## Assignment
Images should not appear in the copy, yet every line of the listing below must be printed exactly.

+++ Available data

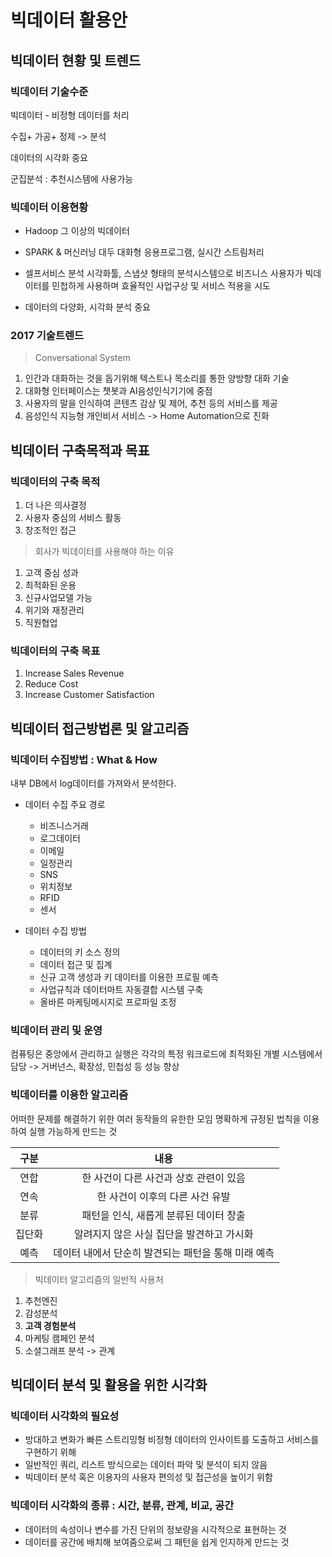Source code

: # 빅데이터 활용안
## 빅데이터 현황 및 트렌드
### 빅데이터 기술수준
빅데이터 - 비정형 데이터를 처리

수집+ 가공+ 정제 -> 분석

데이터의 시각화 중요

군집분석 : 추천시스템에 사용가능

### 빅데이터 이용현황
* Hadoop 그 이상의 빅데이터

* SPARK & 머신러닝 대두
대화형 응용프로그램, 실시간 스트림처리

* 셀프서비스 분석
시각화툴, 스냅샷 형태의 분석시스템으로 비즈니스 사용자가 빅데이터를 민첩하게 사용하며 효율적인 사업구상 및 서비스 적용을 시도

* 데이터의 다양화, 시각화 분석 중요

### 2017 기술트렌드
> Conversational System
1. 인간과 대화하는 것을 돕기위해 텍스트나 목소리를 통한 양방향 대화 기술
2. 대화형 인터페이스는 챗봇과 AI음성인식기기에 중점
3. 사용자의 말을 인식하여 콘텐츠 감상 및 제어, 추천 등의 서비스를 제공
4. 음성인식 지능형 개인비서 서비스 -> Home Automation으로 진화

## 빅데이터 구축목적과 목표
### 빅데이터의 구축 목적
1. 더 나은 의사결정
2. 사용자 중심의 서비스 활동
3. 창조적인 접근

> 회사가 빅데이터를 사용해야 하는 이유
1. 고객 중심 성과
2. 최적화된 운용
3. 신규사업모델 가능
4. 위기와 재정관리
5. 직원협업

### 빅데이터의 구축 목표
1. Increase Sales Revenue
2. Reduce Cost
3. Increase Customer Satisfaction

## 빅데이터 접근방법론 및 알고리즘
### 빅데이터 수집방법 : What & How
내부 DB에서 log데이터를 가져와서 분석한다.

* 데이터 수집 주요 경로
  + 비즈니스거래
  + 로그데이터
  + 이메일
  + 일정관리
  + SNS
  + 위치정보
  + RFID
  + 센서

* 데이터 수집 방법
  + 데이터의 키 소스 정의
  + 데이터 접근 및 집계
  + 신규 고객 생성과 키 데이터를 이용한 프로필 예측
  + 사업규칙과 데이터마트 자동결합 시스템 구축
  + 올바른 마케팅메시지로 프로파일 조정

### 빅데이터 관리 및 운영
컴퓨팅은 중앙에서 관리하고 실행은 각각의 특정 워크로드에 최적화된 개별 시스템에서 담당 -> 거버넌스, 확장성, 민첩성 등 성능 향상

### 빅데이터를 이용한 알고리즘
어떠한 문제를 해결하기 위한 여러 동작들의 유한한 모임
명확하게 규정된 법칙을 이용하여 실행 가능하게 만드는 것

| 구분  | 내용 |
|:-----:|:----:|
| 연합  | 한 사건이 다른 사건과 상호 관련이 있음 |
| 연속  | 한 사건이 이후의 다른 사건 유발  |
| 분류  | 패턴을 인식, 새롭게 분류된 데이터 창출  |
| 집단화  | 알려지지 않은 사실 집단을 발견하고 가시화  |
| 예측  | 데이터 내에서 단순히 발견되는 패턴을 통해 미래 예측  |

> 빅데이터 알고리즘의 일반적 사용처
1. 추천엔진
2. 감성분석
3. **고객 경험분석**
4. 마케팅 캠페인 분석
5. 소셜그래프 분석 -> 관계

## 빅데이터 분석 및 활용을 위한 시각화
### 빅데이터 시각화의 필요성
* 방대하고 변화가 빠른 스트리밍형 비정형 데이터의 인사이트를 도출하고 서비스를 구현하기 위해
* 일반적인 쿼리, 리스트 방식으로는 데이터 파악 및 분석이 되지 않음
* 빅데이터 분석 혹은 이용자의 사용자 편의성 및 접근성을 높이기 위함

### 빅데이터 시각화의 종류 : 시간, 분류, 관계, 비교, 공간
* 데이터의 속성이나 변수를 가진 단위의 정보량을 시각적으로 표현하는 것
* 데이터를 공간에 배치해 보여줌으로써 그 패턴을 쉽게 인지하게 만드는 것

++++++

## Solution below
Source code

: # 빅데이터 활용안
## 빅데이터 현황 및 트렌드
### 빅데이터 기술수준
빅데이터 - 비정형 데이터를 처리

수집+ 가공+ 정제 -> 분석

데이터의 시각화 중요

군집분석 : 추천시스템에 사용가능

### 빅데이터 이용현황
* Hadoop 그 이상의 빅데이터

* SPARK & 머신러닝 대두
대화형 응용프로그램, 실시간 스트림처리

* 셀프서비스 분석
시각화툴, 스냅샷 형태의 분석시스템으로 비즈니스 사용자가 빅데이터를 민첩하게 사용하며 효율적인 사업구상 및 서비스 적용을 시도

* 데이터의 다양화, 시각화 분석 중요

### 2017 기술트렌드
> Conversational System
1. 인간과 대화하는 것을 돕기위해 텍스트나 목소리를 통한 양방향 대화 기술
2. 대화형 인터페이스는 챗봇과 AI음성인식기기에 중점
3. 사용자의 말을 인식하여 콘텐츠 감상 및 제어, 추천 등의 서비스를 제공
4. 음성인식 지능형 개인비서 서비스 -> Home Automation으로 진화

## 빅데이터 구축목적과 목표
### 빅데이터의 구축 목적
1. 더 나은 의사결정
2. 사용자 중심의 서비스 활동
3. 창조적인 접근

> 회사가 빅데이터를 사용해야 하는 이유
1. 고객 중심 성과
2. 최적화된 운용
3. 신규사업모델 가능
4. 위기와 재정관리
5. 직원협업

### 빅데이터의 구축 목표
1. Increase Sales Revenue
2. Reduce Cost
3. Increase Customer Satisfaction

## 빅데이터 접근방법론 및 알고리즘
### 빅데이터 수집방법 : What & How
내부 DB에서 log데이터를 가져와서 분석한다.

* 데이터 수집 주요 경로
  + 비즈니스거래
  + 로그데이터
  + 이메일
  + 일정관리
  + SNS
  + 위치정보
  + RFID
  + 센서

* 데이터 수집 방법
  + 데이터의 키 소스 정의
  + 데이터 접근 및 집계
  + 신규 고객 생성과 키 데이터를 이용한 프로필 예측
  + 사업규칙과 데이터마트 자동결합 시스템 구축
  + 올바른 마케팅메시지로 프로파일 조정

### 빅데이터 관리 및 운영
컴퓨팅은 중앙에서 관리하고 실행은 각각의 특정 워크로드에 최적화된 개별 시스템에서 담당 -> 거버넌스, 확장성, 민첩성 등 성능 향상

### 빅데이터를 이용한 알고리즘
어떠한 문제를 해결하기 위한 여러 동작들의 유한한 모임
명확하게 규정된 법칙을 이용하여 실행 가능하게 만드는 것

| 구분  | 내용 |
|:-----:|:----:|
| 연합  | 한 사건이 다른 사건과 상호 관련이 있음 |
| 연속  | 한 사건이 이후의 다른 사건 유발  |
| 분류  | 패턴을 인식, 새롭게 분류된 데이터 창출  |
| 집단화  | 알려지지 않은 사실 집단을 발견하고 가시화  |
| 예측  | 데이터 내에서 단순히 발견되는 패턴을 통해 미래 예측  |

> 빅데이터 알고리즘의 일반적 사용처
1. 추천엔진
2. 감성분석
3. **고객 경험분석**
4. 마케팅 캠페인 분석
5. 소셜그래프 분석 -> 관계

## 빅데이터 분석 및 활용을 위한 시각화
### 빅데이터 시각화의 필요성
* 방대하고 변화가 빠른 스트리밍형 비정형 데이터의 인사이트를 도출하고 서비스를 구현하기 위해
* 일반적인 쿼리, 리스트 방식으로는 데이터 파악 및 분석이 되지 않음
* 빅데이터 분석 혹은 이용자의 사용자 편의성 및 접근성을 높이기 위함

### 빅데이터 시각화의 종류 : 시간, 분류, 관계, 비교, 공간
* 데이터의 속성이나 변수를 가진 단위의 정보량을 시각적으로 표현하는 것
* 데이터를 공간에 배치해 보여줌으로써 그 패턴을 쉽게 인지하게 만드는 것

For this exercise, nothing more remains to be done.